Of the 23 rifles found in the hotel room Paddock used during the attack, 12 were outfitted with bump stocks, law enforcement told the New York Times. The technology allowed Paddock to fire hundreds of rounds a second using weapons that traditionally fire between 60 and 90.

For Hassan, supporting the ban in the wake of the attack was an easy choice. “I’m focused right now, as I think most of us are, on the most urgent and clear-cut issue at the moment,” she said.

At a caucus meeting Tuesday, Hassan and other Democratic senators rallied behind the idea for a ban, determining it to be a politically achievable first step, Hassan recalled. And while no Republican senators co-sponsored the bill immediately, Hassan said that some of her colleagues across the aisle, like John Cornyn of Texas, Ron Johnson of Wisconsin and John Thune of South Dakota, have demonstrated interest.

“This is yet another incident in which our country has suffered an untold loss due to a senseless act of gun violence. So I think it’s really important not only to mourn for those we lost in Las Vegas ... but I also think it is long past time that we take real action to prevent future attacks,” she said.

The bump stock ban – as well as legislation to close loopholes around background checks – would be key first steps, she added.

Marshall, for his part, says he’s familiar with the accessory.
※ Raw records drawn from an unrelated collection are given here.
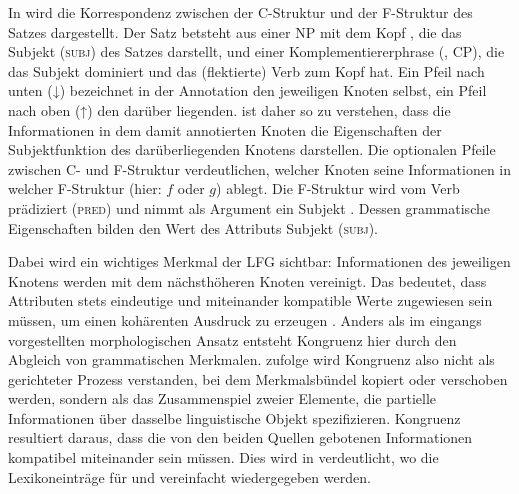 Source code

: In  wird die Korrespondenz zwischen der C-Struktur und der
F-Struktur des Satzes  dargestellt. Der Satz betsteht aus einer
NP mit dem Kopf , die das Subjekt (\textsc{subj}) des Satzes
darstellt, und einer Komplementiererphrase (, CP),
die das Subjekt dominiert und das (flektierte) Verb  zum Kopf hat.
Ein Pfeil nach unten (↓) bezeichnet in der Annotation den jeweiligen Knoten
selbst, ein Pfeil nach oben (↑) den darüber liegenden.  ist
daher so zu verstehen, dass die Informationen in dem damit annotierten Knoten
die Eigenschaften der Subjekt\-funk\-tion des darüberliegenden Knotens
darstellen. Die optionalen Pfeile zwischen C- und F-Struktur verdeutlichen,
welcher Knoten seine Informationen in welcher F-Struktur (hier: $f$ oder $g$)
ablegt. Die F-Struktur wird vom Verb  prädiziert (\textsc{pred}) und
nimmt als Argument ein Subjekt . Dessen grammatische Eigenschaften
bilden den Wert des Attributs Subjekt (\textsc{subj}).

Dabei wird ein wichtiges Merkmal der LFG sichtbar: Informationen des jeweiligen
Knotens werden mit dem nächsthöheren Knoten vereinigt. Das bedeutet, dass
Attributen stets eindeutige und miteinander kompatible Werte zugewiesen sein
müssen, um einen kohärenten Ausdruck zu erzeugen
\autocite[vgl.][43--54]{bresnanetal2016}. Anders als im eingangs vorgestellten
morphologischen Ansatz entsteht Kongruenz hier durch den Abgleich von
grammatischen Merkmalen. \citet[7]{wechslerzlatic2003} zufolge wird Kongruenz
also nicht als gerichteter Prozess verstanden, bei dem Merkmalsbündel kopiert
oder verschoben werden, sondern als das Zusammenspiel zweier Elemente, die
partielle Informationen über dasselbe linguistische Objekt spezifizieren.
Kongruenz resultiert daraus, dass die von den beiden Quellen gebotenen
Informationen kompatibel miteinander sein müssen.
Dies wird in  verdeutlicht, wo die Lexikoneinträge für
 und  vereinfacht wiedergegeben werden.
When he first heard audio of the attack, he knew from the sound pattern the firearm was a modified semi-automatic.

But he called the item a “novelty,” adding that banning the bump stock would likely have little impact on New Hampshire gun owners. The modification is not popular among serious marksmen or hunters, and few other New Hampshire gun stores supply it, he said.

To start, shooting at such a fast rate quickly eats up ammunition, which, at 50 cents a bullet, can be pricey. The item can be dangerous; if a “squib load” bullet jams in the barrel, the high rate of fire could cause an explosion before the marksman has time to react, Marshall said.

And above all, he added, the bullets are indiscriminate.

“There’s no accuracy,” Marshall said. “People enjoy accuracy.”

Richard Scacheri of Andover, a customer at Marshall’s, said similar varieties he’s tried in the past – some involving cranks – are not as smooth as advertised. They break; they’re slow; they can become unwieldy.

“They’re not fool proof,” he said. “They’re a pain in the ass.”

Marshall said he has made a conscious choice not to sell bump stocks, deciding that those who wanted a machine gun experience should go through the proper Class 3 channels. Gun owners who do want them generally buy online anyway, Scacheri added.

“I’m just not into it,” Marshall said. “I want something that’s solid, I want something that’s proven, and I want to appeal to the group of people that enjoy shooting as recreation. Not just spraying the area.”

Addressing gun owners, Hassan appealed for support for the ban.

“I really would encourage all Granite Staters, all responsible gun owners to come together,” she said. “This is a public health issue. We want to protect and honor Second Amendment rights to be sure.

“But when you see a mass shooting like this and understand the horror of it, as we all do, I think it demands action as well as words.”

But despite personal reservations, Marshall and Scacheri argued the choice should be up to consumers.

“They’ve probably sold thousands of these, and because one nut – if he didn’t use that, he’s going to use something else,” Marshall said. “And you can take that to the bank.”

“They’re going after the object,” he added. “They’re not going after the cause.”